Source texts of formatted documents

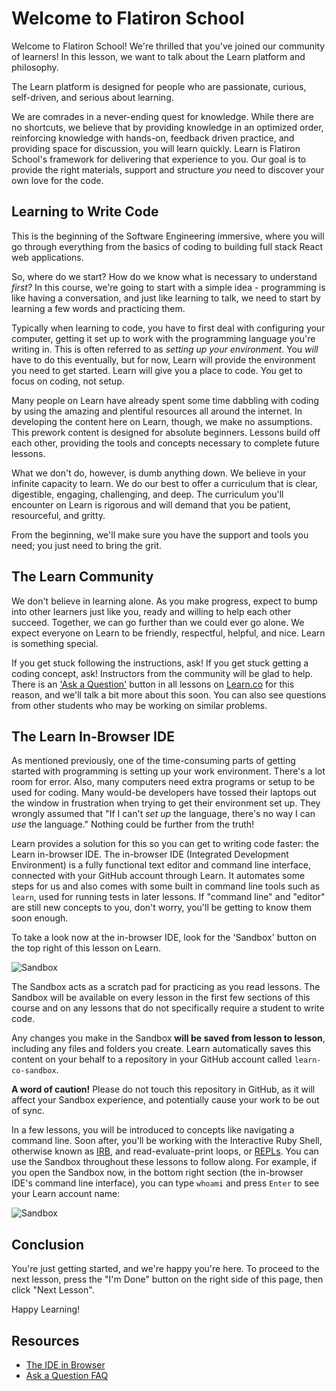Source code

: # Welcome to Flatiron School

Welcome to Flatiron School! We're thrilled that you've joined our community of
learners! In this lesson, we want to talk about the Learn platform and
philosophy.

The Learn platform is designed for people who are passionate, curious,
self-driven, and serious about learning.

We are comrades in a never-ending quest for knowledge. While there are no
shortcuts, we believe that by providing knowledge in an optimized order,
reinforcing knowledge with hands-on, feedback driven practice, and providing
space for discussion, you will learn quickly. Learn is Flatiron School's
framework for delivering that experience to you. Our goal is to provide the
right materials, support and structure _you_ need to discover your own love for
the code.

## Learning to Write Code

This is the beginning of the Software Engineering immersive, where you will go
through everything from the basics of coding to building full stack React
web applications.

So, where do we start? How do we know what is necessary to understand _first?_
In this course, we're going to start with a simple idea - programming is like
having a conversation, and just like learning to talk, we need to start by
learning a few words and practicing them.

Typically when learning to code, you have to first deal with configuring your
computer, getting it set up to work with the programming language you're writing
in. This is often referred to as _setting up your environment_. You _will_ have
to do this eventually, but for now, Learn will provide the environment you need
to get started. Learn will give you a place to code. You get to focus on coding,
not setup.

Many people on Learn have already spent some time dabbling with coding by using
the amazing and plentiful resources all around the internet. In developing the
content here on Learn, though, we make no assumptions. This prework content is
designed for absolute beginners. Lessons build off each other, providing the
tools and concepts necessary to complete future lessons.

What we don't do, however, is dumb anything down. We believe in your infinite
capacity to learn. We do our best to offer a curriculum that is clear,
digestible, engaging, challenging, and deep. The curriculum you'll encounter on
Learn is rigorous and will demand that you be patient, resourceful, and gritty.

From the beginning, we'll make sure you have the support and tools you need;
you just need to bring the grit.

## The Learn Community

We don't believe in learning alone. As you make progress, expect to bump into
other learners just like you, ready and willing to help each other succeed.
Together, we can go further than we could ever go alone. We expect everyone on
Learn to be friendly, respectful, helpful, and nice. Learn is something special.

If you get stuck following the instructions, ask! If you get stuck getting a
coding concept, ask! Instructors from the community will be glad to help. There
is an ['Ask a Question'][aaq] button in all lessons on [Learn.co][learn] for
this reason, and we'll talk a bit more about this soon. You can also see
questions from other students who may be working on similar problems.

## The Learn In-Browser IDE

As mentioned previously, one of the time-consuming parts of getting started
with programming is setting up your work environment. There's a lot room for
error. Also, many computers need extra programs or setup to be used for
coding. Many would-be developers have tossed their laptops out the window in
frustration when trying to get their environment set up. They wrongly assumed
that "If I can't _set up_ the language, there's no way I can _use_ the language."
Nothing could be further from the truth!

Learn provides a solution for this so you can get to writing code faster: the
Learn in-browser IDE. The in-browser IDE (Integrated Development Environment) is
a fully functional text editor and command line interface, connected with your
GitHub account through Learn. It automates some steps for us and also comes with
some built in command line tools such as `learn`, used for running tests in
later lessons. If "command line" and "editor" are still new concepts to you,
don't worry, you'll be getting to know them soon enough.

To take a look now at the in-browser IDE, look for the 'Sandbox' button on the
top right of this lesson on Learn.

![Sandbox](https://curriculum-content.s3.amazonaws.com/prework/sandbox-learn.png)

The Sandbox acts as a scratch pad for practicing as you read lessons. The
Sandbox will be available on every lesson in the first few sections of this
course and on any lessons that do not specifically require a student to write
code.

Any changes you make in the Sandbox **will be saved from lesson to lesson**,
including any files and folders you create. Learn automatically saves this
content on your behalf to a repository in your GitHub account called
`learn-co-sandbox`. 

**A word of caution!** Please do not touch this repository in GitHub, as it will
affect your Sandbox experience, and potentially cause your work to be out of
sync.

In a few lessons, you will be introduced to concepts like navigating a command
line. Soon after, you'll be working with the Interactive Ruby Shell, otherwise
known as [IRB][], and read-evaluate-print loops, or [REPLs][]. You can use the
Sandbox throughout these lessons to follow along. For example, if you open the
Sandbox now, in the bottom right section (the in-browser IDE's command line
interface), you can type `whoami` and press `Enter` to see your Learn account
name:

![Sandbox](https://curriculum-content.s3.amazonaws.com/prework/whoami-sandbox.png)

## Conclusion

You're just getting started, and we're happy you're here. To proceed to the next
lesson, press the "I'm Done" button on the right side of this page, then click
"Next Lesson".

Happy Learning!

## Resources

- [The IDE in Browser][ibide]
- [Ask a Question FAQ][aaq]

[ibide]: https://help.learn.co/about-learn/navigating-learn/ide-in-browser
[guide]: http://help.learn.co/the-learn-ide/the-basics-of-the-learn-ide/using-the-ide-versus-a-local-environment
[aaq]: https://help.learn.co/free-online-courses/ask-a-question/where-can-i-ask-a-question-about-a-lesson
[learn]: https://learn.co
[IRB]: https://en.wikipedia.org/wiki/Interactive_Ruby_Shell
[REPLs]: https://en.wikipedia.org/wiki/Read%E2%80%93eval%E2%80%93print_loop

_EXERCISE INSTRUCTIONS_
From the entries above, restate word for word the lines from the line containing "philosophy." to the line containing "This is the", both ends included, and nothing more.

_ANSWER SECTION_
philosophy.

The Learn platform is designed for people who are passionate, curious,
self-driven, and serious about learning.

We are comrades in a never-ending quest for knowledge. While there are no
shortcuts, we believe that by providing knowledge in an optimized order,
reinforcing knowledge with hands-on, feedback driven practice, and providing
space for discussion, you will learn quickly. Learn is Flatiron School's
framework for delivering that experience to you. Our goal is to provide the
right materials, support and structure _you_ need to discover your own love for
the code.

## Learning to Write Code

This is the beginning of the Software Engineering immersive, where you will go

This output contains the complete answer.